Теперь он – снайпер! Можно померяться силами с фашистскими убийцами. Держись теперь, гады!
Большие, очень важные события происходят во фронтовой жизни. Понимает это солдат, шагающий на поединок с опасным врагом. Ничто не ускользает от глаз таежного охотника, привыкшего все замечать. Крупные силы подходят к рубежам Демянского котла. Хорошо обмундированы солдаты, веселы и энергичны; новенькие автоматы у них в руках. С грозным гулом пролетают над линией фронта стремительные «птицы» со звездами на крыльях, смело вступают в схватки с вражескими самолетами. Недавно солдаты шепотом передавали друг другу новую радостную весть: крупная танковая часть подошла, артиллерия подтягивается.

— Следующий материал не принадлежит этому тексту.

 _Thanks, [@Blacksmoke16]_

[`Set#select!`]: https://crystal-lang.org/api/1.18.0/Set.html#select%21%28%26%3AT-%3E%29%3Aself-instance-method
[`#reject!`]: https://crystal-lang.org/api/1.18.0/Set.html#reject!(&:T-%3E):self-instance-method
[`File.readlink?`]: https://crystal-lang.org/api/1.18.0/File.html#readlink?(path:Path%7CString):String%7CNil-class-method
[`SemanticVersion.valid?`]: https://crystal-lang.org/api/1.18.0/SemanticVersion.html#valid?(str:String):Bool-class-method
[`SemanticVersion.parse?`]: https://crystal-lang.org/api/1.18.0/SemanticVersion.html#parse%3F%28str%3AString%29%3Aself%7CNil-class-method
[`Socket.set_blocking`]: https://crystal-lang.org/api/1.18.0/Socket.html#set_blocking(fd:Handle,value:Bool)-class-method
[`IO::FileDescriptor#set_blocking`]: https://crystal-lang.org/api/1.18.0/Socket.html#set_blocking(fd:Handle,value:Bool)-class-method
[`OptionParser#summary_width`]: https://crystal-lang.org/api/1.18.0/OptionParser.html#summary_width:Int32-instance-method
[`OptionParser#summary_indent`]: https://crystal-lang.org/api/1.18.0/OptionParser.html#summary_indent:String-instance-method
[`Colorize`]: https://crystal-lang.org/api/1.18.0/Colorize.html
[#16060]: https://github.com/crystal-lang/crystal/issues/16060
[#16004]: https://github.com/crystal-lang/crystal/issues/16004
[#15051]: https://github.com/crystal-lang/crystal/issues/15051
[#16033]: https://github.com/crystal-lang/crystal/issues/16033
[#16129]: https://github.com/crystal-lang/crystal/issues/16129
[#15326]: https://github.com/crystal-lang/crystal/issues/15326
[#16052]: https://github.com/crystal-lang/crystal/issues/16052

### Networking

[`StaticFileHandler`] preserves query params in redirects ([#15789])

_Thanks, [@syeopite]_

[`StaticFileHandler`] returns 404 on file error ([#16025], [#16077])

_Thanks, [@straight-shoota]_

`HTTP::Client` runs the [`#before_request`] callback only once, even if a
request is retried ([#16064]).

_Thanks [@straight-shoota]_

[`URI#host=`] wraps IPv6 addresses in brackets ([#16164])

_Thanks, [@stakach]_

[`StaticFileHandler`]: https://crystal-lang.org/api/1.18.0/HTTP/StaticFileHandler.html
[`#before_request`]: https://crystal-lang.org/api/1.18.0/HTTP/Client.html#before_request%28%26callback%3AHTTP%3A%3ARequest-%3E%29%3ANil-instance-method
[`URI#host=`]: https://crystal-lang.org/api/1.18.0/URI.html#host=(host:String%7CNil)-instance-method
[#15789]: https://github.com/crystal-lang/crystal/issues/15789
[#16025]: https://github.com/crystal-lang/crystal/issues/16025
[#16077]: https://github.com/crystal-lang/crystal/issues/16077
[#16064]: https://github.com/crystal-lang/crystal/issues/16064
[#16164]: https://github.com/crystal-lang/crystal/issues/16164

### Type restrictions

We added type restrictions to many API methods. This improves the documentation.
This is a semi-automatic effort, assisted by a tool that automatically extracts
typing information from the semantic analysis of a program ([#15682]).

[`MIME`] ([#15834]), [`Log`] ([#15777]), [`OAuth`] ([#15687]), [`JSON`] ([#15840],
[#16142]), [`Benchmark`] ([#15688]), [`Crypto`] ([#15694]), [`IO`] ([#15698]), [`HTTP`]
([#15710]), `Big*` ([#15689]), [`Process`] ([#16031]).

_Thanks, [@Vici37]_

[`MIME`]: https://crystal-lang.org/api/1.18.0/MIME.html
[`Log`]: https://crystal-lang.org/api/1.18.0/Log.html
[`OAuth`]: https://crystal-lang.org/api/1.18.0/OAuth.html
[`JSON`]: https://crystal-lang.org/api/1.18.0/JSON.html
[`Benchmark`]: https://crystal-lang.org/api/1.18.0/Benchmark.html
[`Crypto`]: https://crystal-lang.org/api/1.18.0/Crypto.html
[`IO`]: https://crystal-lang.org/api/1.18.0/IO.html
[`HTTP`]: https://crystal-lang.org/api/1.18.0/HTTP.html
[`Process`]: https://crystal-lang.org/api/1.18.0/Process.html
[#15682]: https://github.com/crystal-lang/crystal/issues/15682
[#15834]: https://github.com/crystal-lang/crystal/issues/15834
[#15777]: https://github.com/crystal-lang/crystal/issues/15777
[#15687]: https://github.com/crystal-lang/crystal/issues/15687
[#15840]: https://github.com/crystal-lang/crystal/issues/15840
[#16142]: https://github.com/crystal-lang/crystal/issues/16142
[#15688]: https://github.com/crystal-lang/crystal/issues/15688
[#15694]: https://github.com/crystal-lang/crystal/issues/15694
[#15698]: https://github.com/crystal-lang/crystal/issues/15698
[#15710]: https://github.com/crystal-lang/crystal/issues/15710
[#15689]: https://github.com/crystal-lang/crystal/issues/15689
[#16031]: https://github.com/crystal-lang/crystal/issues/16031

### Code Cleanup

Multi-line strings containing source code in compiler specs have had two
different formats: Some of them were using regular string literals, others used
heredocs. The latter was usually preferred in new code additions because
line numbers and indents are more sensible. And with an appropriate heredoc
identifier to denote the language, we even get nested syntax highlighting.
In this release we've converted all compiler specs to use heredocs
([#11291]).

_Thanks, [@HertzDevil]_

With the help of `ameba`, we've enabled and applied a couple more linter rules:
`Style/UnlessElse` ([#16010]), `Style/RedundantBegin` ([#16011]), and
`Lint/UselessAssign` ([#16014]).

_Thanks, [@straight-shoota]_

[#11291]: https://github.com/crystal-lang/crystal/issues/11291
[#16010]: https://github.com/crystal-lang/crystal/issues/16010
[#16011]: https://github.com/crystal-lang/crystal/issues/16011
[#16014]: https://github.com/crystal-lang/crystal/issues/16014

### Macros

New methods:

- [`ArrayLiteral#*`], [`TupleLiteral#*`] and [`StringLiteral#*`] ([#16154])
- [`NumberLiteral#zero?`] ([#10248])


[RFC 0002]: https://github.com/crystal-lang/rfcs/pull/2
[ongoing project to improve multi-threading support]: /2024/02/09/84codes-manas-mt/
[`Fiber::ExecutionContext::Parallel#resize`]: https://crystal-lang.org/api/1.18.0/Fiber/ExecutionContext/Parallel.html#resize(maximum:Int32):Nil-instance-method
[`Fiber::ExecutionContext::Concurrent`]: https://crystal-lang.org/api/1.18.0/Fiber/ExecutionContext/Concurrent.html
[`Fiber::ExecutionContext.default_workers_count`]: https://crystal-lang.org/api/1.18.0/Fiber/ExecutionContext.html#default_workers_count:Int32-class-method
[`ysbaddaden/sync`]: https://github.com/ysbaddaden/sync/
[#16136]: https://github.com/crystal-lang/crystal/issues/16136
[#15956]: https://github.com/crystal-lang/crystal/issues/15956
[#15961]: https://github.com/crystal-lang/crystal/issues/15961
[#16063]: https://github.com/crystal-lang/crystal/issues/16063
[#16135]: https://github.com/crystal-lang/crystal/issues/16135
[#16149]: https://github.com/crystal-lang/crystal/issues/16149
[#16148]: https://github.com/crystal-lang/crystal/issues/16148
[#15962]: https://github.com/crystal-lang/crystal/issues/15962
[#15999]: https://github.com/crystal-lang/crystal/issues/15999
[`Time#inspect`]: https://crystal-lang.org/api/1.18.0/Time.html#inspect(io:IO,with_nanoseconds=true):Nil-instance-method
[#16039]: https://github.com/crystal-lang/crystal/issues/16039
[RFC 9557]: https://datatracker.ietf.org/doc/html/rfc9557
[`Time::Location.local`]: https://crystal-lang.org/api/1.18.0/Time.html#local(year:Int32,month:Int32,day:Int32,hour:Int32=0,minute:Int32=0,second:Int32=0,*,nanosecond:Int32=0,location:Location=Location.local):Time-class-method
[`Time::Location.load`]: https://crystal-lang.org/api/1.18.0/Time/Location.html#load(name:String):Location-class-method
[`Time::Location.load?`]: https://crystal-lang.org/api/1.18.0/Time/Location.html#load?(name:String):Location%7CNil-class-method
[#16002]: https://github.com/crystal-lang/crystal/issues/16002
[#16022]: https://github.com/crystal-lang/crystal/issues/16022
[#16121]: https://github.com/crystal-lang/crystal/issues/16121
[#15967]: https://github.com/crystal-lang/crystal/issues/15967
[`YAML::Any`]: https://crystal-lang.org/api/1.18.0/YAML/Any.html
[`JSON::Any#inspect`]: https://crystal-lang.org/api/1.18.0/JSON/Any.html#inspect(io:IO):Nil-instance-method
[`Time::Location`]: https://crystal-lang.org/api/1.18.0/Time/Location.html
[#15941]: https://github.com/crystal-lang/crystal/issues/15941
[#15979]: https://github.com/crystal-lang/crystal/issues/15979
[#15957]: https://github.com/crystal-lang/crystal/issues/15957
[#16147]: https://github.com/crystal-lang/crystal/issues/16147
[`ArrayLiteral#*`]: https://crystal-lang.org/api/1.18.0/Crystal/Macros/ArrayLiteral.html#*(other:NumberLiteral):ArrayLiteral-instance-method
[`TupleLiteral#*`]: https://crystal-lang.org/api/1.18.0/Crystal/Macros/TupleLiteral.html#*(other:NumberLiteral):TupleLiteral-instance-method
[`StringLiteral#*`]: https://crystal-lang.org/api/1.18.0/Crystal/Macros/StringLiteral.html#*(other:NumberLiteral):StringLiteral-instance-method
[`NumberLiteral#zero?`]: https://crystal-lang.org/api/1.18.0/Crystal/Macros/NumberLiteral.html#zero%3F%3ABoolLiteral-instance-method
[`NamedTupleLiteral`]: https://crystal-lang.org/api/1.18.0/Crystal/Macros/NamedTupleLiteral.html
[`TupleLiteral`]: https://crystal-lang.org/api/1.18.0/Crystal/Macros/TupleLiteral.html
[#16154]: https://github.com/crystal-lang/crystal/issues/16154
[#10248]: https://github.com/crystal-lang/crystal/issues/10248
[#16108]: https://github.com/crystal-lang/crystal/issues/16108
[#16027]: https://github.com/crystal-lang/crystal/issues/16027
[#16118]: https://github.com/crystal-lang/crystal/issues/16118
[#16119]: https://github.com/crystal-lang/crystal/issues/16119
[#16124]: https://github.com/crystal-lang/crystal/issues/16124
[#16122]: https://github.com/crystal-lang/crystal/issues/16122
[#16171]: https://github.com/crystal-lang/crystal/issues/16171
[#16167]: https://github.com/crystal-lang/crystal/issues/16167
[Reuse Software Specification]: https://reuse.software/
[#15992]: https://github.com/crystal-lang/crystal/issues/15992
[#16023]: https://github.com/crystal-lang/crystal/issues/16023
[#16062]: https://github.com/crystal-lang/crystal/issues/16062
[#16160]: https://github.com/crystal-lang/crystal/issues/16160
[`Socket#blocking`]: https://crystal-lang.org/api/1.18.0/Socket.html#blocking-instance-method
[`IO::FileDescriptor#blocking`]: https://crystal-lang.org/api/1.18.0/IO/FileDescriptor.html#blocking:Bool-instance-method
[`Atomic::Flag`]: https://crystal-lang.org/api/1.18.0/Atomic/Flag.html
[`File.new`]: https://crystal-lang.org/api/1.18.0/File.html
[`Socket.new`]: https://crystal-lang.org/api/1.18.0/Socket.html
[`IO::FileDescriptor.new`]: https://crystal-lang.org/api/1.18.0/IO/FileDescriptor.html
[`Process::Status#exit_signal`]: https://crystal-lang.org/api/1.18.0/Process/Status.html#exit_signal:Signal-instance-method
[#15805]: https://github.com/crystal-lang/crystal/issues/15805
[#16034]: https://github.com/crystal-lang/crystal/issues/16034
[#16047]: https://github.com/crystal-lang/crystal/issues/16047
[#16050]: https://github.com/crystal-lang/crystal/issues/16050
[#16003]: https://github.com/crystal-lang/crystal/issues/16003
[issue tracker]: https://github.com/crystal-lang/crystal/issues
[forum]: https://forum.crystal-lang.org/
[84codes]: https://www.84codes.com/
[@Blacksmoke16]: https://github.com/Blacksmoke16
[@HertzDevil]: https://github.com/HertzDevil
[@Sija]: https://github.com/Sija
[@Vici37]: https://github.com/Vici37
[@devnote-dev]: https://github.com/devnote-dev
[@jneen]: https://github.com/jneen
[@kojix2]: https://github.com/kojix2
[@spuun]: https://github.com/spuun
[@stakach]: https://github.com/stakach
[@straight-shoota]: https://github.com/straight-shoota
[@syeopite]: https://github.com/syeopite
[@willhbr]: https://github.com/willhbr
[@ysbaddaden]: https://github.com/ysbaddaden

Когда придет на землю мир, сдаст снайпер винтовку и поедет искать своего командира и большого друга. С ним не пропадешь, любое дело будет под силу. Улыбнулся солдат, представив лейтенанта в эту минуту. Вот он зашел в блиндаж, взглянул на предмет, оказавшийся в его руках, поднес к свету. Не один час провел Номоконов за любимым занятием. Когда приходили в блиндаж посторонние командиры, переставал он точить кусок черного дерева, прятал: все-таки не фронтовое это дело. И лейтенанту Репину не показывал. Великий музыкант, о котором рассказывал командир,
теперь совсем как живой. Пусть посмотрит лейтенант на работу своего снайпера, полюбуется. Наверное, нежный напев скрипки слышится сейчас в блиндаже. О желанном мире на земле рассказывает скрипка, о счастье и верности.
Выписка из газеты Северо-Западного фронта «За Родину»: «Бывший охотник из Забайкалья, тунгус Семен Данилович Номоконов стал на фронте искусным снайпером. Усвоив теорию стрельбы, изучив винтовку с оптическим прицелом, он сделался грозой для фашистских захватчиков. К середине февраля народный мститель истребил 106 немецко-фашистских захватчиков.
Указом Президиума Верховного Совета СССР от 22 февраля 1942 года С. Д. Номоконов награжден высшей наградой Родины-орденом Ленина».
НА УГРЮМОМ ХИНГАНЕ
В конце сентября 1945 года по пыльной дороге, петлявшей по склону Большого Хинганского хребта, резво бежала маленькая, с длинной косматой гривой лошадка. В двухколесной тележке сидел человек в солдатском бушлате. Позванивал колокольчик, подвешенный под пестрой раскрашенной дугой. Ездок натягивал вожжи и ласково приговаривал:
– Шевелись, Шустрый. Маленько осталось.
На последнем, очень крутом перевале, где на каменном постаменте застыл Т-34 – памятник героическому маршу танкистов Забайкальского фронта, – остановилась тележка.
Была пора листопада. Сыпались мягкие иголки с могучих лиственниц, вцепившихся корнями в огромные мшистые валуны. Кружились, падали на землю листья берез и осин. Далеко внизу расстилалась желтая степь. Свежий ветер принес запах полыни и дымок горевшего кизяка. Ездок спрыгнул на землю, огляделся по сторонам, прислушался, уловил глухой монотонный шум, доносившийся слева, от скалы, и стал распрягать коня.